The home appliance industry would like you to believe that gas-burning stoves are not a risk to your health – and several companies that make the devices are scrambling to erase their prior acknowledgements that they are.
The home appliance industry would like you to believe that gas-burning stoves are not a risk to your health – and several companies that make the devices are scrambling to erase their prior acknowledgements that they are.
Every glass top I’ve ever used heated unevenly… so I agree with you, any decent heat source works, but modern stoves are not decent.
The fact that you call it glass top without specifying what you’re actually using tells me that you don’t know the difference between traditional electric and induction.
The fact that literally everyone else in society refers to an electric glass top as “glass top” and induction as “induction” tells me you’re being needlessly pedantic in order to feel superior to others.
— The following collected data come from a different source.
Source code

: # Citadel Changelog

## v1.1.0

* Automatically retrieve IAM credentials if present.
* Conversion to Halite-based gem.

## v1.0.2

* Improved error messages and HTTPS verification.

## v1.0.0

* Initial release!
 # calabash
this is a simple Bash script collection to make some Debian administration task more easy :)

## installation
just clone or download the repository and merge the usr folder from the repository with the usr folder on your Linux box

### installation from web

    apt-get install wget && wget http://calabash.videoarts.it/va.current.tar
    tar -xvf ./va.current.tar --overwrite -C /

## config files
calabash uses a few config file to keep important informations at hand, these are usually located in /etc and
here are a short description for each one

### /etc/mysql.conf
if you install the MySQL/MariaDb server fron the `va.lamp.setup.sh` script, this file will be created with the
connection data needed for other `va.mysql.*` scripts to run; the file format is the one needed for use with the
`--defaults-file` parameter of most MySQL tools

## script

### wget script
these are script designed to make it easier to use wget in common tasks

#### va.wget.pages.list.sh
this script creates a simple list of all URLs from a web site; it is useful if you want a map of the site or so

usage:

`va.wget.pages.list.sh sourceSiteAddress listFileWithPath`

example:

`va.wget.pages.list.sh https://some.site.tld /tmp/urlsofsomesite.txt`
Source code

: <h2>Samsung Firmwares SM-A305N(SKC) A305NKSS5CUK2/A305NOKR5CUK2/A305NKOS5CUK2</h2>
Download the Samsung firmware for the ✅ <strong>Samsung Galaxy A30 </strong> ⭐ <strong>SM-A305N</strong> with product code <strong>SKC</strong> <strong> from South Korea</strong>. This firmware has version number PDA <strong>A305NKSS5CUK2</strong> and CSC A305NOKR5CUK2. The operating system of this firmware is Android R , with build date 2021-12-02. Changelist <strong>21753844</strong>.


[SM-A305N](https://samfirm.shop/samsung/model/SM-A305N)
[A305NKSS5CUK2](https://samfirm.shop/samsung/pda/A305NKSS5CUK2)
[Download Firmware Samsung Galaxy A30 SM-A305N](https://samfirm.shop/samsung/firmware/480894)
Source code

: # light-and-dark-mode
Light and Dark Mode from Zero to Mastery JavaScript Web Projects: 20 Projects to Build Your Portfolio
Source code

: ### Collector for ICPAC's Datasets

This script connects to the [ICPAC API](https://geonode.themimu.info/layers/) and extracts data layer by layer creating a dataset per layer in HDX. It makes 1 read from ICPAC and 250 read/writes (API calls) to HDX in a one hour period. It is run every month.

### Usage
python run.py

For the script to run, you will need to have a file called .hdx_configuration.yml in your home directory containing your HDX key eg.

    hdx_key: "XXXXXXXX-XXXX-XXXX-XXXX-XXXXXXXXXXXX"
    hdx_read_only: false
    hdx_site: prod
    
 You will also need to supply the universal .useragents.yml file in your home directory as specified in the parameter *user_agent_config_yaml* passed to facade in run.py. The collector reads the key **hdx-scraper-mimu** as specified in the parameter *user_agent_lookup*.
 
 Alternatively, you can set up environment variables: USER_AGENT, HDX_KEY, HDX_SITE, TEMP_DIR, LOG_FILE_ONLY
Non-induction yes. Induction no.
Non-induction ones don’t count as modern stoves, they are last century’s tech.
But if you know what you are doing, the uneven heating can even be an advantage. You basically get different heat zones for free, so you can use part of the pan to brown stuff and the other side to keep things warm without burning them.
But yeah, get induction. It’s the perfect technology.
Except it doesn’t work with every pan. I love induction but some pans I love don’t work with it.
Induction stoves are the new hotness (literally and figuratively). Is that what you’ve used, or did you have the older (and much worse) type with glowing heating coils?
I thought electric stoves were all bullshit until I learned that “induction stove” was not just another term for what I was used to. But I’ve never seen one outside of fairly recent, relatively expensive renovations.
Yeah induction is a totally different and in my opinion superior technology. Unfortunately, some electric stoves can look quite similar but perform very differently, which leads to confusion.
My parents are snooty foodies who badmouthed electric stoves for decades even when I explained that gas was bad for the environment. But once I showed them my induction stove they were sold and never looked back.
The only downside is they can be a bit expensive, might require electrical work, and you may need to change out some pots and pans. But for me I found it very worth it. Cooking with gas annoys me now whenever I’m forced to.
Price is coming down a lot. A cheap induction one is well within the price range of a regular one. Sometimes even cheaper.
True. For me the main cost was the electrical wiring to bring the needed voltage to the kitchen. Which no one told me I needed until after I made the purchase. Oops.
Induction stoves are really common in the UK I first got one ~10 years ago, a quick Google shows a 4 zone induction hob in B&Q (Home Depot in the US) can be had for £89, single zone portable worktop ones are around £30. The current one in my kitchen cost £479 recon (normally ~£720) super fancy
It’s different to gas, I prefer it now. Having used the other terrible types of electric hobs/stoves and gas
Use a better search like Bing or duckduckgo next time. googol sucks and was never any good. Quit using ignorant garbage.
Induction is objectively better than every other option for anyone connected to the grid looking to buy a new kitchen stove.
Unfortunately it’s one of these things that takes five minutes to explain because everyone has tried the Slumlord Special resistive stove and the general public can’t tell the difference. Those five minutes are why induction uptake is pathetically low compared to how superior it is in literally every way.
Same deal with people who would still buy incandescent lightbulbs if they could just because they don’t understand that technology has moved on from CFLs and to them it’s all “newfangled economic bulbs that can’t light for shit”.
True but decent stainless and cast iron reduce that issue by a lot.
Hell yeah they do. I discovered this on my own.